— А вы, товарищ Золотинский, идите к себе: вас это не касается.
И пошел вслед за остальными.
Тотчас же там, в глубине полутемного коридора, раздался громкий стук в дверь.
Михаил глянул на человека, равнодушно прислонившегося к косяку раскрытой наружной двери, из которой тянуло холодом, попятился и скрылся в своей комнате. Закрывая дверь, услыхал, как кто-то произнес в сумрачной глухоте придавленным голосом:
— Дмитрий Иванович Ерофеев здесь живет? Откройте: милиция.
Забравшись под одеяло, укрывшись им с головой и, вдобавок, засунув голову под подушку, Михаил так и не смог уснуть до самого утра: его, то затихая, то усиливаясь, бил озноб. Когда же озноб несколько стихал и зубы переставали стучать, а кровать ходить ходуном, наваливалась такая густая и удушливая тишина, что казалось, будто и звонки, и люди, припорошенные снегом, — все это ему померещилось, и вообще на всем свете нет ничего и никого, а есть темень и эта удушливая, глухая тишина, пронизываемая странным шкварчанием в тяжелой, будто налитой свинцом, голове.
В этой голове, ставшей почему-то чужой, не возникало ни единой мысли, там словно все выгорело и покрылось пеплом, и лишь свинцовая глыба колыхалась из стороны в сторону, стучась в черепную коробку. Михаил сжимал эту коробку слабыми холодными ладонями и, не слыша собственного голоса, скулил прерывисто и тонко.

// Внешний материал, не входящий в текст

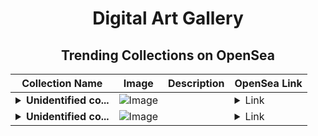<div align="center">

# Digital Art Gallery

## Trending Collections on OpenSea

| Collection Name                       | Image                                                                                     | Description                       | OpenSea Link                                                                                          |
|---------------------------------------|-------------------------------------------------------------------------------------------|-----------------------------------|--------------------------------------------------------------------------------------------------------|
| **<details><summary>Unidentified co...</summary>Unidentified contract 01d66648-e3be-46a9-aa35-7e302afddfb1</details>** | ![Image](https://i.seadn.io/s/raw/files/cf57d187551dd413e4295042fa0b97b2.jpg?w=500&auto=format?w=200&auto=format) |  | <details><summary>Link</summary>[Unidentified contract 01d66648-e3be-46a9-aa35-7e302afddfb1](https://opensea.io/collection/unidentified-contract-01d66648-e3be-46a9-aa35-7e30)</details> |
| **<details><summary>Unidentified co...</summary>Unidentified contract 72c126f1-f819-4154-b7a6-0e318d9b8858</details>** | ![Image](https://i.seadn.io/s/raw/files/a837708742ad8afcb35eb60ba787976d.jpg?w=500&auto=format?w=200&auto=format) |  | <details><summary>Link</summary>[Unidentified contract 72c126f1-f819-4154-b7a6-0e318d9b8858](https://opensea.io/collection/unidentified-contract-72c126f1-f819-4154-b7a6-0e31)</details> |

</div>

Прошла целая вечность, прежде чем в коридоре снова зазвучали шаги множества ног, что-то привычно загремело, сорвавшись со стены. Бухнула входная дверь, и сразу же вслед за этим издалека донесся вой Димкиной матери.
Глава 19
На Металлическом заводе опросный лист Василию Мануйлову заполнять не пришлось: то ли здесь порядки другие, то ли потому, что у него уже была трудовая книжка. Он даже испытал некоторое разочарование: так ему хотелось в опросном листе ответить правду на все вопросы, и чтобы уж раз и навсегда никаких утаиваний за ним не числилось. Он даже продумал до последнего слова, что напишет и относительно своей фамилии, и отца, и по всем остальным пунктам. Не потребовались его приготовления.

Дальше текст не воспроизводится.